Work required
Leaving nothing out, print each line of the material exactly.

Data provided
:::::

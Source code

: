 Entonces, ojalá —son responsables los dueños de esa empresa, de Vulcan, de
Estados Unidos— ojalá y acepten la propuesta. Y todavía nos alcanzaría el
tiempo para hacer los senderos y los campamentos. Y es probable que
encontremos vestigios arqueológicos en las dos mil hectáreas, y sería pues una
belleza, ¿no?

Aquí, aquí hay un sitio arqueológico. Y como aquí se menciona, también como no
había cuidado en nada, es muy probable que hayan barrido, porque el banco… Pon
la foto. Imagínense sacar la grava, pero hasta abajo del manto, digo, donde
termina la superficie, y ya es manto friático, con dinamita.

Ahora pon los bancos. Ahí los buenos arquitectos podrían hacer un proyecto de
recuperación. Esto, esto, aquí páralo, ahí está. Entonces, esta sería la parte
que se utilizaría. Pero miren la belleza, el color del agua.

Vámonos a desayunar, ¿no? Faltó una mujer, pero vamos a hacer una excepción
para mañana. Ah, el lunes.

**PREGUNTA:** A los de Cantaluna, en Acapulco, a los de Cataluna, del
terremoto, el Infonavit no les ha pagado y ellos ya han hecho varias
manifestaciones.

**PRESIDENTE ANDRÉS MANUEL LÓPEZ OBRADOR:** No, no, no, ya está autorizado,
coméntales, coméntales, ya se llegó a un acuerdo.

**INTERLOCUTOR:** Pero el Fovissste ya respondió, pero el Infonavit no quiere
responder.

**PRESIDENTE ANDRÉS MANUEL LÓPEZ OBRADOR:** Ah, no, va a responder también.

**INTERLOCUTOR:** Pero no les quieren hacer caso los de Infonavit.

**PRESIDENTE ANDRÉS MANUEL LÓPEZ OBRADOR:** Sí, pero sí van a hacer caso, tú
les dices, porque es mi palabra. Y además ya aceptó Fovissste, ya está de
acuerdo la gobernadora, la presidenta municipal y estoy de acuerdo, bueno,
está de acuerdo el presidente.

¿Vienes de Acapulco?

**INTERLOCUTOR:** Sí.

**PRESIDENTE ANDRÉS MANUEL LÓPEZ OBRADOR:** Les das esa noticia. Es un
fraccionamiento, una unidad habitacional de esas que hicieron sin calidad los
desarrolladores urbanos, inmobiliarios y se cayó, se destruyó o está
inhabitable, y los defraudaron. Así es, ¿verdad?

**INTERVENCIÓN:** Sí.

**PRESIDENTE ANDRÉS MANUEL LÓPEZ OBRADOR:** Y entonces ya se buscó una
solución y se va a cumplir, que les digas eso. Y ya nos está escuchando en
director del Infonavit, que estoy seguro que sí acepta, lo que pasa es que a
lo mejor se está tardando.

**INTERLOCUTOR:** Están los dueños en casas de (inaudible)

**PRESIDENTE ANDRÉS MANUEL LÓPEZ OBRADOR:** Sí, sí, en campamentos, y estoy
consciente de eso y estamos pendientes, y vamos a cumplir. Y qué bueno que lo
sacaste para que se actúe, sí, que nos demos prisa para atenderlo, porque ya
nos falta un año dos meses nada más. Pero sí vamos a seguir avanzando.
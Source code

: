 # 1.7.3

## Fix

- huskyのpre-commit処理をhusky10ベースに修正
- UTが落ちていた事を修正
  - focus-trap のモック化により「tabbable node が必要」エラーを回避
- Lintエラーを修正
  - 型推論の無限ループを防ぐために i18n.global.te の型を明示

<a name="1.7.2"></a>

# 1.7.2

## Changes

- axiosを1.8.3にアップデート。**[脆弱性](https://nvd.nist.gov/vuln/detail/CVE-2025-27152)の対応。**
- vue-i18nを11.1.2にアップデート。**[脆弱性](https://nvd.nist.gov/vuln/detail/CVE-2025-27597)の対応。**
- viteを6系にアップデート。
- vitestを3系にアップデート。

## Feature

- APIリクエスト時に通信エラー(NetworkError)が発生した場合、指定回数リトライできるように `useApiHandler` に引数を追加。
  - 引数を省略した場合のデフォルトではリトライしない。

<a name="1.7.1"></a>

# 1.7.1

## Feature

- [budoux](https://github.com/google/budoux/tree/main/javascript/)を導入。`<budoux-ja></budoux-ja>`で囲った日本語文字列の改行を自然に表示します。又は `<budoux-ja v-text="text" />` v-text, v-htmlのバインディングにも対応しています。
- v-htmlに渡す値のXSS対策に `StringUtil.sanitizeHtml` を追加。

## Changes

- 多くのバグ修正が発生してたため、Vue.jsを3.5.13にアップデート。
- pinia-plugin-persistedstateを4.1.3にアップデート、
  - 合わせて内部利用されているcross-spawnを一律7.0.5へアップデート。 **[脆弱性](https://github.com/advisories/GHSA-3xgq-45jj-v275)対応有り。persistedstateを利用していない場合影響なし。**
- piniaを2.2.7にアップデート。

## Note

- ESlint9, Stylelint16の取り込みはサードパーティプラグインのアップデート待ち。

:::::

Response
Source code

: Entonces, ojalá —son responsables los dueños de esa empresa, de Vulcan, de
Estados Unidos— ojalá y acepten la propuesta. Y todavía nos alcanzaría el
tiempo para hacer los senderos y los campamentos. Y es probable que
encontremos vestigios arqueológicos en las dos mil hectáreas, y sería pues una
belleza, ¿no?

Aquí, aquí hay un sitio arqueológico. Y como aquí se menciona, también como no
había cuidado en nada, es muy probable que hayan barrido, porque el banco… Pon
la foto. Imagínense sacar la grava, pero hasta abajo del manto, digo, donde
termina la superficie, y ya es manto friático, con dinamita.

Ahora pon los bancos. Ahí los buenos arquitectos podrían hacer un proyecto de
recuperación. Esto, esto, aquí páralo, ahí está. Entonces, esta sería la parte
que se utilizaría. Pero miren la belleza, el color del agua.

Vámonos a desayunar, ¿no? Faltó una mujer, pero vamos a hacer una excepción
para mañana. Ah, el lunes.

**PREGUNTA:** A los de Cantaluna, en Acapulco, a los de Cataluna, del
terremoto, el Infonavit no les ha pagado y ellos ya han hecho varias
manifestaciones.

**PRESIDENTE ANDRÉS MANUEL LÓPEZ OBRADOR:** No, no, no, ya está autorizado,
coméntales, coméntales, ya se llegó a un acuerdo.

**INTERLOCUTOR:** Pero el Fovissste ya respondió, pero el Infonavit no quiere
responder.

**PRESIDENTE ANDRÉS MANUEL LÓPEZ OBRADOR:** Ah, no, va a responder también.

**INTERLOCUTOR:** Pero no les quieren hacer caso los de Infonavit.

**PRESIDENTE ANDRÉS MANUEL LÓPEZ OBRADOR:** Sí, pero sí van a hacer caso, tú
les dices, porque es mi palabra. Y además ya aceptó Fovissste, ya está de
acuerdo la gobernadora, la presidenta municipal y estoy de acuerdo, bueno,
está de acuerdo el presidente.

¿Vienes de Acapulco?

**INTERLOCUTOR:** Sí.

**PRESIDENTE ANDRÉS MANUEL LÓPEZ OBRADOR:** Les das esa noticia. Es un
fraccionamiento, una unidad habitacional de esas que hicieron sin calidad los
desarrolladores urbanos, inmobiliarios y se cayó, se destruyó o está
inhabitable, y los defraudaron. Así es, ¿verdad?

**INTERVENCIÓN:** Sí.

**PRESIDENTE ANDRÉS MANUEL LÓPEZ OBRADOR:** Y entonces ya se buscó una
solución y se va a cumplir, que les digas eso. Y ya nos está escuchando en
director del Infonavit, que estoy seguro que sí acepta, lo que pasa es que a
lo mejor se está tardando.

**INTERLOCUTOR:** Están los dueños en casas de (inaudible)

**PRESIDENTE ANDRÉS MANUEL LÓPEZ OBRADOR:** Sí, sí, en campamentos, y estoy
consciente de eso y estamos pendientes, y vamos a cumplir. Y qué bueno que lo
sacaste para que se actúe, sí, que nos demos prisa para atenderlo, porque ya
nos falta un año dos meses nada más. Pero sí vamos a seguir avanzando.
Source code

: # 1.7.3

## Fix

- huskyのpre-commit処理をhusky10ベースに修正
- UTが落ちていた事を修正
  - focus-trap のモック化により「tabbable node が必要」エラーを回避
- Lintエラーを修正
  - 型推論の無限ループを防ぐために i18n.global.te の型を明示

<a name="1.7.2"></a>

# 1.7.2

## Changes

- axiosを1.8.3にアップデート。**[脆弱性](https://nvd.nist.gov/vuln/detail/CVE-2025-27152)の対応。**
- vue-i18nを11.1.2にアップデート。**[脆弱性](https://nvd.nist.gov/vuln/detail/CVE-2025-27597)の対応。**
- viteを6系にアップデート。
- vitestを3系にアップデート。

## Feature

- APIリクエスト時に通信エラー(NetworkError)が発生した場合、指定回数リトライできるように `useApiHandler` に引数を追加。
  - 引数を省略した場合のデフォルトではリトライしない。

<a name="1.7.1"></a>

# 1.7.1

## Feature

- [budoux](https://github.com/google/budoux/tree/main/javascript/)を導入。`<budoux-ja></budoux-ja>`で囲った日本語文字列の改行を自然に表示します。又は `<budoux-ja v-text="text" />` v-text, v-htmlのバインディングにも対応しています。
- v-htmlに渡す値のXSS対策に `StringUtil.sanitizeHtml` を追加。

## Changes

- 多くのバグ修正が発生してたため、Vue.jsを3.5.13にアップデート。
- pinia-plugin-persistedstateを4.1.3にアップデート、
  - 合わせて内部利用されているcross-spawnを一律7.0.5へアップデート。 **[脆弱性](https://github.com/advisories/GHSA-3xgq-45jj-v275)対応有り。persistedstateを利用していない場合影響なし。**
- piniaを2.2.7にアップデート。

## Note

- ESlint9, Stylelint16の取り込みはサードパーティプラグインのアップデート待ち。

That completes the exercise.